» **Required action**
Output the number of lines in the entries below with the string "that" in them, and nothing further.

» **Saved entries**
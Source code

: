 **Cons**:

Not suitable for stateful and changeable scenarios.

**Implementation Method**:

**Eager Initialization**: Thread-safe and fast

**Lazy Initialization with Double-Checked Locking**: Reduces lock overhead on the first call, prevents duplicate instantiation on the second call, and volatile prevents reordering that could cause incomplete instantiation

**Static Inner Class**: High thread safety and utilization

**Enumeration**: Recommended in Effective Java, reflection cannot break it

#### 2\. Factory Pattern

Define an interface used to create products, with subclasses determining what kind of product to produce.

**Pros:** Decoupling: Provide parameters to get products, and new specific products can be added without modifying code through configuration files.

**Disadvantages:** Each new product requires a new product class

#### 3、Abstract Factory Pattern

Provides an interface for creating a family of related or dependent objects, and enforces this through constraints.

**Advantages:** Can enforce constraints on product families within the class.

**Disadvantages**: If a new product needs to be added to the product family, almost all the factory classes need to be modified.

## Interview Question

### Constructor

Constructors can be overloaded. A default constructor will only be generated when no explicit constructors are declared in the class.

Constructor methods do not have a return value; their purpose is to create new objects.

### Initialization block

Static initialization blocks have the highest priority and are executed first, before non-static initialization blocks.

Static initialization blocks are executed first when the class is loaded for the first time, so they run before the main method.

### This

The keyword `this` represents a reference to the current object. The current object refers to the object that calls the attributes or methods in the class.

--

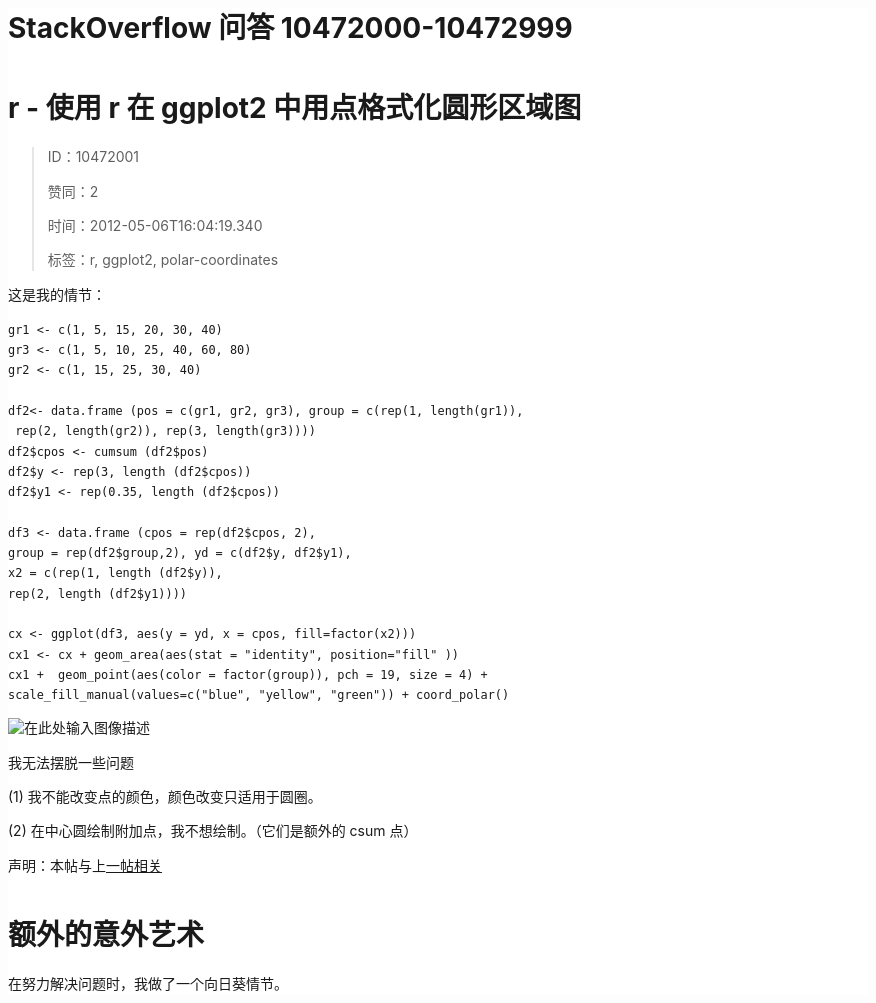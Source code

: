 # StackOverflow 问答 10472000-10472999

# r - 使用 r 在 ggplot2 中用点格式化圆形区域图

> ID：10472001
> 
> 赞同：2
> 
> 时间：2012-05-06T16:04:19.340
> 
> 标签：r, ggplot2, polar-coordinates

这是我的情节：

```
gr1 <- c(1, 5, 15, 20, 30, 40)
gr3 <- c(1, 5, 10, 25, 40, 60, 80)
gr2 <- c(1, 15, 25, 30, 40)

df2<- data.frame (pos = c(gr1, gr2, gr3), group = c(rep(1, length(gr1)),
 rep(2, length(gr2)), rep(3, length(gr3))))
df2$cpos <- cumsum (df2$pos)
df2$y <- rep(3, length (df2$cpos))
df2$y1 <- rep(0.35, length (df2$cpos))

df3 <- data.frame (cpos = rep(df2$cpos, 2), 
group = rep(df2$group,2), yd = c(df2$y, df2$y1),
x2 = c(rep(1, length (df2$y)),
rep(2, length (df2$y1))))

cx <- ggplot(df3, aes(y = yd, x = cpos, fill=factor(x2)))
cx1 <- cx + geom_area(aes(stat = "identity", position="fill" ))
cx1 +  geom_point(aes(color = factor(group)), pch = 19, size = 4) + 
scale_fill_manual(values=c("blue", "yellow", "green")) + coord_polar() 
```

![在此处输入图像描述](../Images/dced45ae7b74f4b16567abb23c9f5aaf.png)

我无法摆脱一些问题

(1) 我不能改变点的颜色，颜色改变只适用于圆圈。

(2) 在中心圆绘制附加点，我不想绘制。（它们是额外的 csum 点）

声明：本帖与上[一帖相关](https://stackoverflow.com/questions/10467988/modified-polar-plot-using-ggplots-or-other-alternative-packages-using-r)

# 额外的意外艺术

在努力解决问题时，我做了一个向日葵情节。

» **Exercise result**
2